Work order ::
Beginning with the first line of the data below, extract each line up to and including the one containing "AMT, e.g. 345". Copy them exactly and add nothing.

=====

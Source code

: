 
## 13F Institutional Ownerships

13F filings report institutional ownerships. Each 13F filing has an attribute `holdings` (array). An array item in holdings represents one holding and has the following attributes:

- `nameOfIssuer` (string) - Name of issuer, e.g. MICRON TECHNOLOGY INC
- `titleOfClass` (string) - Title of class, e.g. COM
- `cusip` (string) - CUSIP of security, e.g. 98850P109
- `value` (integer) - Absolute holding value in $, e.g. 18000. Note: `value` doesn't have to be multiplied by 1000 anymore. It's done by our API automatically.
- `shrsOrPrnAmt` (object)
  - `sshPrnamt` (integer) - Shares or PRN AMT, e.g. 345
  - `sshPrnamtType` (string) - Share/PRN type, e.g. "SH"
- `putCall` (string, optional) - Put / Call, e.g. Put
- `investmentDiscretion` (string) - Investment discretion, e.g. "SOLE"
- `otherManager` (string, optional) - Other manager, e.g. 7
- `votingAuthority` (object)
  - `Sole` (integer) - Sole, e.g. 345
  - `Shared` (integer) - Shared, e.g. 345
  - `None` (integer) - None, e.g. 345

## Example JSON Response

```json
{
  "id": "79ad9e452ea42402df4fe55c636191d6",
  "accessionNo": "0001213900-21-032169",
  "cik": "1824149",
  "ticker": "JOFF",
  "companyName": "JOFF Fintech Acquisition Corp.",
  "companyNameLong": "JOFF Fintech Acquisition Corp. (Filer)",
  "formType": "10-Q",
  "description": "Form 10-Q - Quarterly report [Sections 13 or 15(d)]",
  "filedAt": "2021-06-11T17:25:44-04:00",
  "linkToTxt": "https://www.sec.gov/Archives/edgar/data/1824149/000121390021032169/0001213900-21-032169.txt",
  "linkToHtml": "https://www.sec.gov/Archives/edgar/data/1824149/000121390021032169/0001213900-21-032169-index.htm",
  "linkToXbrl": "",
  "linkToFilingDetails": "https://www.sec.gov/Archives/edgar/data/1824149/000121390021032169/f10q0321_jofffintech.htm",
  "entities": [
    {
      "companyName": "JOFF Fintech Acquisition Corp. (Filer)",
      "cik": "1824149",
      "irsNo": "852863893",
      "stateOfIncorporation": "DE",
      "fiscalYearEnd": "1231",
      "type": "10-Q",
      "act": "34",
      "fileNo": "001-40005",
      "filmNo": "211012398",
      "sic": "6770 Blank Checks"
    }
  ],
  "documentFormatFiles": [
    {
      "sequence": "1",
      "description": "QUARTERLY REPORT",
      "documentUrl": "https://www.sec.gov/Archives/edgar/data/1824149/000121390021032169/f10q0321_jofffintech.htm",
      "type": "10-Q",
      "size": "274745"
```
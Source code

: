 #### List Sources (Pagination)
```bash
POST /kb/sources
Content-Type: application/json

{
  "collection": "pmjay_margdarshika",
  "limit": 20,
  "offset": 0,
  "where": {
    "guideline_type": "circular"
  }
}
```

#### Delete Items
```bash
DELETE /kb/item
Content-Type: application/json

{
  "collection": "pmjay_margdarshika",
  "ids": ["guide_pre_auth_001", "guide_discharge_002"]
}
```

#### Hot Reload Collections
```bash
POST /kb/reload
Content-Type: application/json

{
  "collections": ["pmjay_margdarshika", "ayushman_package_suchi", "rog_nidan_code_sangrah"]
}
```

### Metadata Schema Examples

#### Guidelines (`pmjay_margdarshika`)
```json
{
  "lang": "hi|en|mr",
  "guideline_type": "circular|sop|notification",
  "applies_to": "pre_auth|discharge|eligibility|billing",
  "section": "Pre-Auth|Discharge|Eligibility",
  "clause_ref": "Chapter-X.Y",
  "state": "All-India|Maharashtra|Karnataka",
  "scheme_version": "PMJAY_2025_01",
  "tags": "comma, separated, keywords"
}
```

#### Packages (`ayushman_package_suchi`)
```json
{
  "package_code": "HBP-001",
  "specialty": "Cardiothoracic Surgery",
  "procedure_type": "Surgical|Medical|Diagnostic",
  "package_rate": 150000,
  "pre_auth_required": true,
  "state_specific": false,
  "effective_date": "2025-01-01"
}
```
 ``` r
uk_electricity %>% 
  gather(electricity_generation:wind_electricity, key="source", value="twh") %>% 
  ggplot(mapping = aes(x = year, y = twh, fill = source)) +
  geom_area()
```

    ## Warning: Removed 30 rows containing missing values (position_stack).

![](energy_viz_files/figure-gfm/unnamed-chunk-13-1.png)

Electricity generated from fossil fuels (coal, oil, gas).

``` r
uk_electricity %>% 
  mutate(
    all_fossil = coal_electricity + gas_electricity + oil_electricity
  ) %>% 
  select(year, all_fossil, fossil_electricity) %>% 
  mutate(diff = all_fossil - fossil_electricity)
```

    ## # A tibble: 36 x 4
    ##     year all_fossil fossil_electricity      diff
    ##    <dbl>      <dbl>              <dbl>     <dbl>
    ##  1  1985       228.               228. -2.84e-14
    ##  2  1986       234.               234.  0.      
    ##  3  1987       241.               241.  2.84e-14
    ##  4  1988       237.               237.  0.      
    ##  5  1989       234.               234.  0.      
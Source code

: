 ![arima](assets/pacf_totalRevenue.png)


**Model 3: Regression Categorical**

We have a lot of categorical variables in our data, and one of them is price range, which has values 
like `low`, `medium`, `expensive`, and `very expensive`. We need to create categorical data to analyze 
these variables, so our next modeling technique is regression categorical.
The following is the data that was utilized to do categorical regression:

=====

Response to this exercise ::
Source code

: 
## 13F Institutional Ownerships

13F filings report institutional ownerships. Each 13F filing has an attribute `holdings` (array). An array item in holdings represents one holding and has the following attributes:

- `nameOfIssuer` (string) - Name of issuer, e.g. MICRON TECHNOLOGY INC
- `titleOfClass` (string) - Title of class, e.g. COM
- `cusip` (string) - CUSIP of security, e.g. 98850P109
- `value` (integer) - Absolute holding value in $, e.g. 18000. Note: `value` doesn't have to be multiplied by 1000 anymore. It's done by our API automatically.
- `shrsOrPrnAmt` (object)
  - `sshPrnamt` (integer) - Shares or PRN AMT, e.g. 345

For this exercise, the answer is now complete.